10 Fla. L. Weekly Supp. 436c
Insurance — Personal injury protection — Declaratory judgments — Medical provider properly pled count for declaratory relief where it is alleged that insurer refused provider’s numerous requests for PIP log, and due to insurer’s dilatory tactics provider is unsure whether there is coverage or whether medical bill was applied to deductible
CICERO ORTHO-MED CENTER, INC., assignee of Illiana Munoz, Plaintiff, vs. UNITED AUTOMOBILE INSURANCE COMPANY, Defendant. County Court, 11th Judicial Circuit in and for Miami-Dade County. Case No. 03-128 SP 25 (3). April 28, 2003. Mercedes A. Bach, Judge. Counsel: Kevin W. Whitehead, Downs & Associates, P.A., Coral Gables. Noel Espinosa.

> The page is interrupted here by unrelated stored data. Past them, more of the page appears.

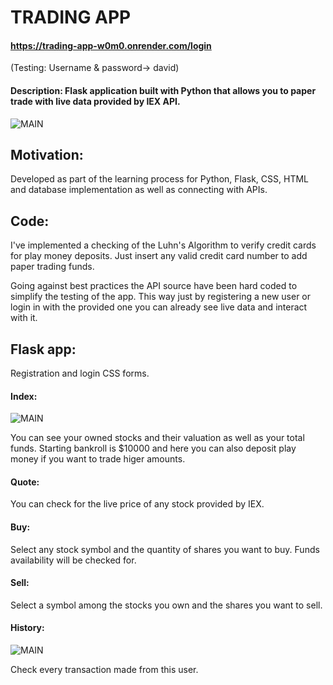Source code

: # TRADING APP

#### https://trading-app-w0m0.onrender.com/login

(Testing: Username & password-> david)

#### Description: Flask application built with Python that allows you to paper trade with live data provided by IEX API.

![MAIN](https://user-images.githubusercontent.com/111921924/224284867-7ea7bf41-8ff5-437d-a25c-f54589d93c7f.png)

## Motivation:

Developed as part of the learning process for Python, Flask, CSS, HTML and database implementation as well as connecting with APIs.

## Code:

I've implemented a checking of the Luhn's Algorithm to verify credit cards for play money deposits. Just insert any valid credit card number to add paper trading funds.

Going against best practices the API source have been hard coded to simplify the testing of the app. This way just by registering a new user or login in with the provided one you can already see live data and interact with it.

## Flask app:

Registration and login CSS forms.

#### Index:

![MAIN](https://user-images.githubusercontent.com/111921924/224284967-2a2be4b3-32a1-4466-85ad-4d0737b25417.png)

You can see your owned stocks and their valuation as well as your total funds. Starting bankroll is $10000 and here you can also deposit play money if you want to trade higer amounts.

#### Quote:

You can check for the live price of any stock provided by IEX.

#### Buy:

Select any stock symbol and the quantity of shares you want to buy. Funds availability will be checked for.

#### Sell:

Select a symbol among the stocks you own and the shares you want to sell.

#### History:

![MAIN](https://user-images.githubusercontent.com/111921924/224285152-50e4b99b-b83c-43be-8437-409627c9fbda.png)

Check every transaction made from this user.
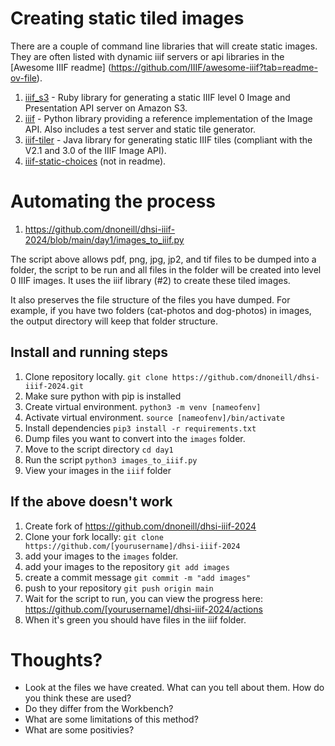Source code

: # Creating static tiled images

There are a couple of command line libraries that will create static images. They are often listed with dynamic iiif servers or api libraries in the [Awesome IIIF readme] (https://github.com/IIIF/awesome-iiif?tab=readme-ov-file).


1. [iiif_s3](https://github.com/cmoa/iiif_s3) - Ruby library for generating a static IIIF level 0 Image and Presentation API server on Amazon S3.
2. [iiif](https://github.com/zimeon/iiif) - Python library providing a reference implementation of the Image API. Also includes a test server and static tile generator.
3. [iiif-tiler](https://github.com/glenrobson/iiif-tiler) - Java library for generating static IIIF tiles (compliant with the V2.1 and 3.0 of the IIIF Image API).
4. [iiif-static-choices](https://github.com/bodleian/iiif-static-choices) (not in readme).


# Automating the process
1. https://github.com/dnoneill/dhsi-iiif-2024/blob/main/day1/images_to_iiif.py

The script above allows pdf, png, jpg, jp2, and tif files to be dumped into a folder, the script to be run and all files in the folder will be created into level 0 IIIF images. It uses the iiif library (#2) to create these tiled images.

It also preserves the file structure of the files you have dumped. For example, if you have two folders (cat-photos and dog-photos) in images, the output directory will keep that folder structure.

## Install and running steps
1. Clone repository locally. `git clone https://github.com/dnoneill/dhsi-iiif-2024.git`
2. Make sure python with pip is installed
3. Create virtual environment. `python3 -m venv [nameofenv]`
4. Activate virtual environment. `source [nameofenv]/bin/activate`
5. Install dependencies `pip3 install -r requirements.txt`
6. Dump files you want to convert into the `images` folder.
7. Move to the script directory `cd day1`
8. Run the script `python3 images_to_iiif.py`
9. View your images in the `iiif` folder

## If the above doesn't work
1. Create fork of https://github.com/dnoneill/dhsi-iiif-2024
2. Clone your fork locally: `git clone https://github.com/[yourusername]/dhsi-iiif-2024`
3. add your images to the `images` folder.
4. add your images to the repository `git add images`
5. create a commit message `git commit -m "add images"`
6. push to your repository `git push origin main`
7. Wait for the script to run, you can view the progress here: https://github.com/[yourusername]/dhsi-iiif-2024/actions
8. When it's green you should have files in the iiif folder.


# Thoughts?
- Look at the files we have created. What can you tell about them. How do you think these are used?
- Do they differ from the Workbench?
- What are some limitations of this method?
- What are some positivies?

ORDER DENYING DEFENDANT’S MOTION TO DISMISS COUNT III
THIS CAUSE having come to be heard on Defendant’s, UNITED AUTOMOBILE INSURANCE COMPANY’s, Motion to Dismiss Count III of the Complaint which is a count for a declaration of rights, the Court having heard argument of counsel and having been otherwise fully advised in the premises, it is,
ORDERED AND ADJUDGED:
1. DENIED. This Court finds that the Plaintiff has properly plead a count for declaratory relief in this instance where it is alleged that the Plaintiff requested a PIP log on numerous occasions via writing and via telephone prior to suit being filed and the Defendant insurer failed to comply with this request. The Plaintiff has stated a valid cause of action for Declaratory Relief.
2. As cited by the Defendant in its Motion to Dismiss, the purpose of the Declaratory Judgments statute is to obtain judgment on the rights of which have never before been determined, citing Peregood v. Cosmides, 663 So. 2d 665 (Fla. 5th DCA 1995). The purpose of declaratory judgment is to afford the parties relief from insecurity and uncertainty with respect to rights, status, and other equitable or legal relations. Coalition for Adequacy and Fairness v. Chiles, 680 So. 2d 400 (Fla. 1996).
3. In this instance, the Plaintiff is unsure whether there is coverage, or whether the subject medical bill was applied to the deductible. Due to the Defendant’s dilatory tactics, the Plaintiff was left with no other alternative but to file suit for breach of contract and Declaratory Judgment.
4. This Court agrees with The Honorable Judge William W. Herring, that
Requiring PIP insurers to provide assignee health care providers with payout logs before the latter file suit makes eminent common, good sense on public policy grounds. Providers armed with the information provided by the payout sheets can make informed decisions as to where they stand in relation to other providers vis-a-vis satisfaction of the deductible. Frivolous, unnecessary litigation may thus be avoided. To rule otherwise would be to place a provider in the untenable, “Catch-22” position of having to sue when it is in the dark, and then being faced with exposure for the imposition of Section 57.105(1), F.S., attorney’s fees when it learns that the deductible wholly consumed its bills.
5. Further, this Court relies on ROM Diagnostics on behalf of Rafael Cruz v. Security National Ins. Co., Fla. L. Weekly Supp. 323b (9th Judicial Circuit in and for Orange County, March 18, 2002), wherein the Honorable Judge C. Jeffery Arnold denied the Defendant’s Motion to Dismiss Plaintiff’s Complaint for Declaratory Judgment.